In 1916 Congress reserved as a national park the active volcanoes, Kilauea and Mauna Loa, on the island of Hawaii, and the great extinct crater, Haleakala, on the island of Maui, with their surrounding regions. The healthy climate and beautiful scenery are attracting tourists in numbers beyond the capacity of steamships to bring them and are making the tourist business one of great importance. In 1920 the centenary of the arrival of the missionaries was celebrated on a grand scale, reviewing a century of what has been called a great history in miniature. The governors of Hawaii between 1907 and 1921 were:—W. F. Frear, 1907-13; L. E. Pinkham, 1913-8; and C. J. McCarthy, 1918.

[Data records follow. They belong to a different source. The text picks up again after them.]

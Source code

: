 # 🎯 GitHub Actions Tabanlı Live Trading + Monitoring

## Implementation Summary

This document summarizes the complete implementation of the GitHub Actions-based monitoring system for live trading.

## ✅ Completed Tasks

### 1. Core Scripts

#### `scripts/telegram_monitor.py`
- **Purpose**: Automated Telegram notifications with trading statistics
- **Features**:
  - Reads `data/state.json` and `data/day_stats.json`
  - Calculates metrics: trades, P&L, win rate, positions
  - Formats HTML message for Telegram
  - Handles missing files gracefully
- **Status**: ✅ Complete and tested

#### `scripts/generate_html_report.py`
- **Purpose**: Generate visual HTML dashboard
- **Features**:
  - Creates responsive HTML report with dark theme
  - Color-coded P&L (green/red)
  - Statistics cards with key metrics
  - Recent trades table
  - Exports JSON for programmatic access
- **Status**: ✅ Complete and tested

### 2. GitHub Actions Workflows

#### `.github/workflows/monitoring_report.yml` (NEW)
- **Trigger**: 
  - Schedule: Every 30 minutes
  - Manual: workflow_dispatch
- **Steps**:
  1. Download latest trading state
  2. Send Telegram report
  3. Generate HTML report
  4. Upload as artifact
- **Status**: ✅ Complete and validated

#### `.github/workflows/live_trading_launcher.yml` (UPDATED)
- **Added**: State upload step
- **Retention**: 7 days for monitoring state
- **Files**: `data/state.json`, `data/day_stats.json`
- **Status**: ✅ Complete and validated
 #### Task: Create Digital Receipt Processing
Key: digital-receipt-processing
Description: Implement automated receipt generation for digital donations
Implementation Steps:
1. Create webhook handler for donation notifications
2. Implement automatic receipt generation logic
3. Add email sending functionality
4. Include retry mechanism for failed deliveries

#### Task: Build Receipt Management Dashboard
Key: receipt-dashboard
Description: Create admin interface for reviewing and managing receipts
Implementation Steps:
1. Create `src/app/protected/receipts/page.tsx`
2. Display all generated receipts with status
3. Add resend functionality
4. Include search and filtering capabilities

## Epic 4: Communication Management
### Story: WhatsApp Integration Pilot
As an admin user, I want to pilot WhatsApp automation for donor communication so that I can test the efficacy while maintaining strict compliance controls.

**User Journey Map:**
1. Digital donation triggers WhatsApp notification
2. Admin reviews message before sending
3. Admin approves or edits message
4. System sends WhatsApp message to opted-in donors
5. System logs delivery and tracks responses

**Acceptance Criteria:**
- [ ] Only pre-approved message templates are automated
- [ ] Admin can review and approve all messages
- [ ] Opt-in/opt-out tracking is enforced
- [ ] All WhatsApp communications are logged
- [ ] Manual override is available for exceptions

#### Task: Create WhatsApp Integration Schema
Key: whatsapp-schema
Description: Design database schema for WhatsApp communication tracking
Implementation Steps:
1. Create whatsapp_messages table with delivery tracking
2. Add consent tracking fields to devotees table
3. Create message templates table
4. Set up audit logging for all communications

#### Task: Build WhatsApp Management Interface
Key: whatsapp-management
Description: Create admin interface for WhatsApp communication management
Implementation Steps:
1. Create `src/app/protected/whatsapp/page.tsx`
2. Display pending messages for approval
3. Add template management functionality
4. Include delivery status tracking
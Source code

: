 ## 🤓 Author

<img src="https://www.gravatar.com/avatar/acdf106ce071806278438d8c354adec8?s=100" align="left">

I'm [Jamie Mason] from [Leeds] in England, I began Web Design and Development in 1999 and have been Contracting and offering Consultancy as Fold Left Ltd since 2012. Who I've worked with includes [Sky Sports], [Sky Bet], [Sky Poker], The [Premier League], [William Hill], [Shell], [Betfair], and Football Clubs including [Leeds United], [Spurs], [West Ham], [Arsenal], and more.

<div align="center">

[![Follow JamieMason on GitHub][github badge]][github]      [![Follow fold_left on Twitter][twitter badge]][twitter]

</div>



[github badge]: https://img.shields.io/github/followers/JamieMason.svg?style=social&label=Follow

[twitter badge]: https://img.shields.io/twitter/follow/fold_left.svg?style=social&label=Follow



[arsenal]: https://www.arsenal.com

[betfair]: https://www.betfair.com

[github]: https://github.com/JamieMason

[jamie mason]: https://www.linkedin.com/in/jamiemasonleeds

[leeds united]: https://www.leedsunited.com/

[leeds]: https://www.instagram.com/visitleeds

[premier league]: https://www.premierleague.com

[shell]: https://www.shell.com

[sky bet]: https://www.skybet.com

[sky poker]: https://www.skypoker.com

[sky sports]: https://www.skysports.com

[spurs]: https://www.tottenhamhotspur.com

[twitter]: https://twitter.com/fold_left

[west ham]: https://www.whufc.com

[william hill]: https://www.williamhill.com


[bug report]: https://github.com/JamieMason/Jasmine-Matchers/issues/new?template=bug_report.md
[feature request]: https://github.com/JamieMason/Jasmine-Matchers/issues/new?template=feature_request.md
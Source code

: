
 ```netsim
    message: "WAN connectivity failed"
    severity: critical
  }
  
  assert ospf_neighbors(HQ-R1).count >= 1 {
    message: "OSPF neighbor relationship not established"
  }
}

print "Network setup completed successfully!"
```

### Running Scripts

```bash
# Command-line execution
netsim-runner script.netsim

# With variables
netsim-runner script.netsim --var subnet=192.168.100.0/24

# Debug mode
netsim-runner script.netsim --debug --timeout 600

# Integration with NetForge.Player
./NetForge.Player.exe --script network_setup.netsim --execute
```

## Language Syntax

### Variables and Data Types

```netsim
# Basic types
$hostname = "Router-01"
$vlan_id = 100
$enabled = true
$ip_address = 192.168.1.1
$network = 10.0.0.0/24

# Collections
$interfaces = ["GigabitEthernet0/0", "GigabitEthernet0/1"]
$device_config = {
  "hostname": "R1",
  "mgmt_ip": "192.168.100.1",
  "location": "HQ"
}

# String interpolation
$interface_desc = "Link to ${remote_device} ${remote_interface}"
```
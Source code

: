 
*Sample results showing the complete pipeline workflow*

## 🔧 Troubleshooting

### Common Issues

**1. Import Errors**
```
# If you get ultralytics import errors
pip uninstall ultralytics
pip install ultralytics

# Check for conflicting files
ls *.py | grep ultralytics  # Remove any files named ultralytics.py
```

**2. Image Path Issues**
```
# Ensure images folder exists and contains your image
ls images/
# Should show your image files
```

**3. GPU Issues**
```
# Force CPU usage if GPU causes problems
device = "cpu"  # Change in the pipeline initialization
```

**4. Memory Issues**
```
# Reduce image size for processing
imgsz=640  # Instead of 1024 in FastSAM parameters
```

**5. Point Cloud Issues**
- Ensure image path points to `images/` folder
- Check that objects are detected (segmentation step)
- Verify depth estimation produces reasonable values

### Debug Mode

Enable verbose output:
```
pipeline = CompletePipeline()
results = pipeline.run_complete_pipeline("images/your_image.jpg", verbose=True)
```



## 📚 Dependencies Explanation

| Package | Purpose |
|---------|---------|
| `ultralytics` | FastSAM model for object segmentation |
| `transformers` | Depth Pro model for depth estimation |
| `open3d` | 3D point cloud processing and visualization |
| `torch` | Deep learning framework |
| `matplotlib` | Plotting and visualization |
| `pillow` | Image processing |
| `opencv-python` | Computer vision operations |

Authorities.—Consult, in addition to the list in 13.93, Preliminary Catalogue of Hawaiiana, (the most complete bibliography, 1916); The Centennial Book 1820-1920, (by 16 authors, 1920); H. H. Gowen, The Napoleon of the Pacific (1919); O. H. and A. E. C. Gulick, The Pilgrims of Hawaii (1918); W. R. Castle, Jr., Hawaii Past and Present (1916); N. B. Emerson, Unwritten Literature of Hawaii (1909); C. W. Baldwin, Geography of the Hawaiian Islands (1908); W. A. Bryan, Natural History of Hawaii (with bibliography, 1915); W. T. Brigham, The Volcanoes of Kilauea and Maunaloa (1909); J. F. Rock, The Indigenous Trees of the Hawaiian Islands (1913); The Ornamental Trees of Hawaii (1917); D. S. Jordan and B. W. Evermann, The Aquatic Resources of the Hawaiian Islands (3 vols., 1905); A Survey of Education in Hawaii, made under the direction of the U.S. Commissioner of Education (1920); Reports of the U.S. Commissioner of Labor on Hawaii (1901-3-6-11-16); Men of Hawaii, compiled by Honolulu Star-Bulletin, Ltd. (1917, revised edition in prep. 1921); miscellaneous publications of Bernice Pauahi Bishop Museum of Polynesian Ethnology and Natural History. For current history and statistics, see particularly annual reports of the governor of Hawaii and Thrum's Hawaiian Annual.